==== Input data
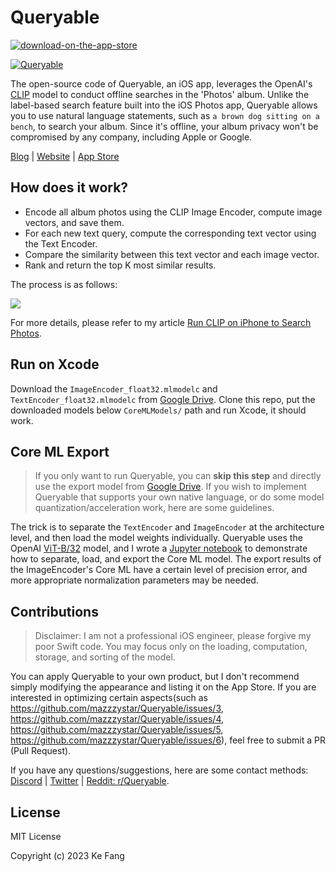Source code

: # Queryable
<a href="https://apps.apple.com/us/app/queryable-find-photo-by-text/id1661598353?platform=iphone">
    <img src="https://github-production-user-asset-6210df.s3.amazonaws.com/6824141/252914927-51414112-236b-4f7a-a13b-5210f9203198.svg" alt="download-on-the-app-store">
</a>

[![Queryable](https://mazzzystar.github.io/images/2022-12-28/Queryable-search-result.jpg)](https://apps.apple.com/us/app/queryable-find-photo-by-text/id1661598353?platform=iphone)

The open-source code of Queryable, an iOS app, leverages the OpenAI's [CLIP](https://github.com/openai/CLIP) model to conduct offline searches in the 'Photos' album. Unlike the label-based search feature built into the iOS Photos app, Queryable allows you to use natural language statements, such as `a brown dog sitting on a bench`, to search your album. Since it's offline, your album privacy won't be compromised by any company, including Apple or Google.

[Blog](https://mazzzystar.github.io/2022/12/29/Run-CLIP-on-iPhone-to-Search-Photos/) | [Website](https://queryable.app/) | [App Store](https://apps.apple.com/us/app/queryable-find-photo-by-text/id1661598353?platform=iphone)


## How does it work?
* Encode all album photos using the CLIP Image Encoder, compute image vectors, and save them.
* For each new text query, compute the corresponding text vector using the Text Encoder.
* Compare the similarity between this text vector and each image vector.
* Rank and return the top K most similar results.

The process is as follows:

![](https://mazzzystar.github.io/images/2022-12-28/Queryable-flow-chart.jpg)

For more details, please refer to my article [Run CLIP on iPhone to Search Photos](https://mazzzystar.github.io/2022/12/29/Run-CLIP-on-iPhone-to-Search-Photos/).


## Run on Xcode
Download the `ImageEncoder_float32.mlmodelc` and `TextEncoder_float32.mlmodelc` from [Google Drive](https://drive.google.com/drive/folders/12ze3UcqrXt9qeySGh_j_zWE-PWRDTzJv?usp=drive_link).
Clone this repo, put the downloaded models below `CoreMLModels/` path and run Xcode, it should work.

## Core ML Export
> If you only want to run Queryable, you can **skip this step** and directly use the export model from [Google Drive](https://drive.google.com/drive/folders/12ze3UcqrXt9qeySGh_j_zWE-PWRDTzJv?usp=drive_link). If you wish to implement Queryable that supports your own native language, or do some model quantization/acceleration work, here are some guidelines.

The trick is to separate the `TextEncoder` and `ImageEncoder` at the architecture level, and then load the model weights individually. Queryable uses the OpenAI [ViT-B/32](https://github.com/openai/CLIP) model, and I wrote a [Jupyter notebook](https://github.com/mazzzystar/Queryable/blob/main/PyTorch2CoreML.ipynb) to demonstrate how to separate, load, and export the Core ML model. The export results of the ImageEncoder's Core ML have a certain level of precision error, and more appropriate normalization parameters may be needed.

## Contributions
> Disclaimer: I am not a professional iOS engineer, please forgive my poor Swift code. You may focus only on the loading, computation, storage, and sorting of the model. 

You can apply Queryable to your own product, but I don't recommend simply modifying the appearance and listing it on the App Store. 
If you are interested in optimizing certain aspects(such as https://github.com/mazzzystar/Queryable/issues/3, https://github.com/mazzzystar/Queryable/issues/4, https://github.com/mazzzystar/Queryable/issues/5, https://github.com/mazzzystar/Queryable/issues/6), feel free to submit a PR (Pull Request).

If you have any questions/suggestions, here are some contact methods: [Discord](https://discord.com/invite/R3wNsqq3v5) | [Twitter](https://twitter.com/immazzystar) | [Reddit: r/Queryable](https://www.reddit.com/r/Queryable/).

## License
MIT License

Copyright (c) 2023 Ke Fang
========
Your instructions: Going over every line of the entries, tally those containing the string "Drive" and report only the figure.

Response area: 2